Fair and Tender Ladies, like Lee Smith’s novel The Color Purple, is a literary work in the form of letters. The letters in question are written by the novel’s female protagonist, Ivy Rowe, and through them the reader gets an intimate account of her life. Like other letter novels, Smith creates the impression that the letters are written over time, as narrations of experiences shortly after they take place. Moreover, Smith persuades the readers to perceive that Ivy writes the letters in the middle of experience, or at least while she is in the middle of construing their meaning. Thus, readers feel that they are witnessing the changes that she undergoes apparent as they take place. Ivy begins writing letters at twelve, and her letters are an intimate depiction of her life up to her seventies. In most letter novels, both the letters a character writes and receives in response are portrayed, but in Smith’s novel, she only includes Ivy’s letters not the responses as well.

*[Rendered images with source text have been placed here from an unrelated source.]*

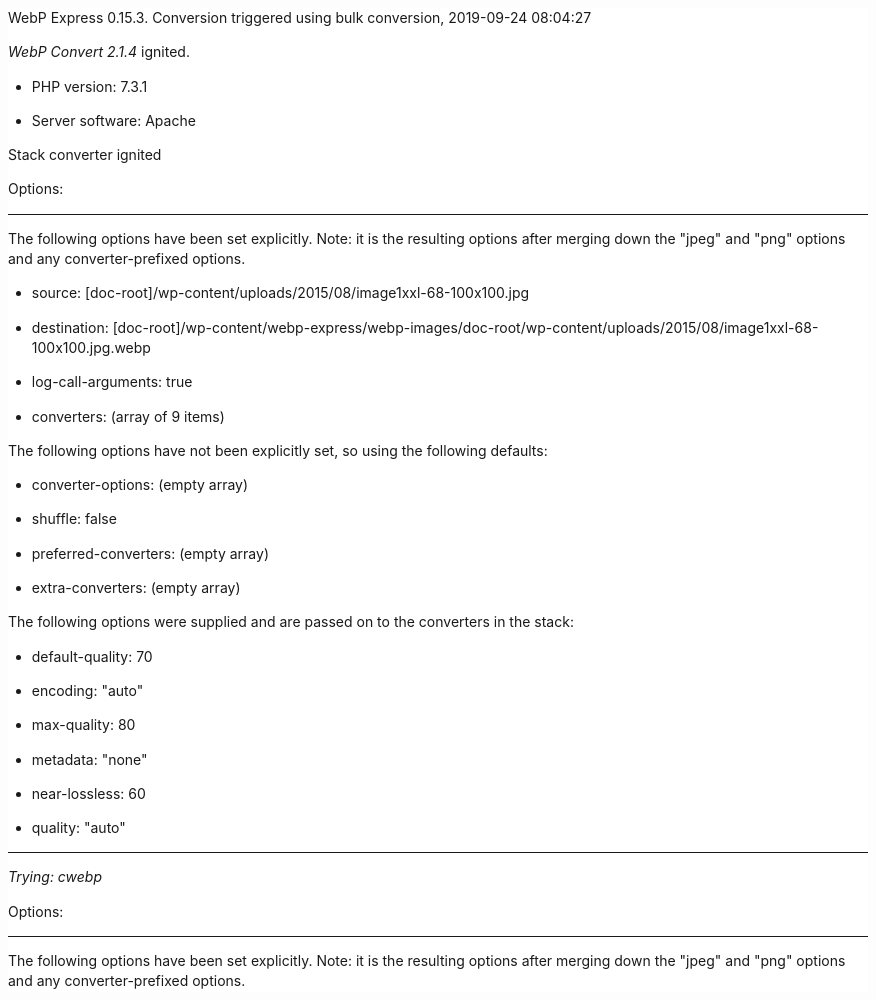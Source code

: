 WebP Express 0.15.3. Conversion triggered using bulk conversion, 2019-09-24 08:04:27


*WebP Convert 2.1.4*  ignited.

- PHP version: 7.3.1

- Server software: Apache


Stack converter ignited


Options:

------------

The following options have been set explicitly. Note: it is the resulting options after merging down the "jpeg" and "png" options and any converter-prefixed options.

- source: [doc-root]/wp-content/uploads/2015/08/image1xxl-68-100x100.jpg

- destination: [doc-root]/wp-content/webp-express/webp-images/doc-root/wp-content/uploads/2015/08/image1xxl-68-100x100.jpg.webp

- log-call-arguments: true

- converters: (array of 9 items)


The following options have not been explicitly set, so using the following defaults:

- converter-options: (empty array)

- shuffle: false

- preferred-converters: (empty array)

- extra-converters: (empty array)


The following options were supplied and are passed on to the converters in the stack:

- default-quality: 70

- encoding: "auto"

- max-quality: 80

- metadata: "none"

- near-lossless: 60

- quality: "auto"

------------



*Trying: cwebp* 


Options:

------------

The following options have been set explicitly. Note: it is the resulting options after merging down the "jpeg" and "png" options and any converter-prefixed options.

In her youth, Ivy dreams of becoming a professional writer but gives up that hope as a teenager after finding out that she is pregnant. Despite not becoming a professional writer, her powerful and profound letters prove that she is certainly a writer. Ivy appears to be conscious about what it means to be a writer and to write in a first-person, narrative format. For her, this creates a tension between being a writer and being a mother and woman, which Smith’s novel sharply portrays. By writing letters, Ivy is able to fulfill both her desire to become a writer and her maternal desires. However, Ivy’s desires to act and think independently continue to conflict with her desires to meet the needs of others. Yet, despite leading a dual life, Ivy is portrayed as resistant to the confines of a unilateral ideology. Thus, by making the narration seem like it is occurring progressively, Smith makes it possible for Ivy to shift her ideology over the period of time that her life and the novel progresses.
The feeling of witnessing the changes Ivy undergoes as they take place that Smith creates and maintains in her novel not only helps her portray the dual roles of Ivy as a writer and woman, but she also uses it to present Ivy as a complicated woman who does not want to lose herself while leading a conventional, domestic life. Smith’s female character in this novel desires to become a writer because she wants create an original life and she rejects stereotypical scripts of feminine behavior. It is arguable that by choosing motherhood over becoming a professional writer, Ivy was not denying her artistic desires, rather she just choose to share her writing with a limited audience instead of a broad one, had her work been published. Ivy creatively expresses herself in an intimate and private manner, as a result of which she gains a unique sense of self that undermines stereotypes. In other words, Ivy has been portrayed as being responsible for discovering herself.
It is also arguable that readers should not assume Ivy’s form of expression is limited because she writes about her life in the mountains. Many writers claim that writing about well-known material can be artistically liberating and that is what Ivy was doing. By having Ivy choose the private forum of letter writing, Smith portrays the fact to achieve self-identity, self-expression is necessary. The reader is continuously reminded that Ivy writes about her experiences while she is in the process of construing what they mean; therefore; Ivy’s act of writing is portrayed as a result of self-interpretation, rather as a necessary part of it. At the end of her life, Ivy burns the letters she wrote to her sister Silvaney and Ivy explains that it was the writing . . . that signified” (Smith, 1988, p. 314). Thus, it does not matter that Ivy’s writing did not become publically available, what matters is that she succeeded at searching for self through the personal and private act of writing.
It can also be argued suggested that Ivy’s letters serve as a mirror for herself, since she is able to “see” and construes her experiences when she writes these letters. Since the interpretation of these letters is continuous and progressive, they encourage Ivy to have a fluid identity, one that fluctuates and fragments, instead of having a fixed identity. Since Ivy is recording her thoughts while she progresses over a lengthy period of time, so the reader is able to accept and understand her ideological fluctuations. Similarly, Ivy’s expressed beliefs shift to and fro, quite cynically, rather than progressing in a straight direction. It is indeed arguable that the feeling of witnessing the changes Ivy undergoes as they take place allows for openness and possibilities to continue, a scenario that suits the experience of self-actualization. In fact, Smith refuses to conclude Ivy’s self-interpretation, so even Ivy’s life and the novel itself comes to an end apparently in the middle of her thoughts since she dies while writing what can be assumed as her last letter.
In conclusion, the fact that Ivy’s beliefs regarding numerous complicated cultural issues tend to fluctuate suggests that she favors treating truth as relative over the notion of “universal” truth. As mentioned throughout, Smith achieves this by making readers feel that they witnessing the changes that Ivy undergoes as they take place. Since it can be assumed that Ivy is continuously in the process of construing her experience as she writes about them in her letters, she does not reach any finite conclusions when it comes to understanding those experiences. In this case, the narrative requires the reader to become involved. Moreover, the fact that Ivy authentically portrays her experience and an individual female’s voice to resist “universal truths” reflects the fact that Smith succeeds in redefining the concept of an “artist.”
References
Smith, L. (1988). Fair and tender ladies. New York: Berkley Books.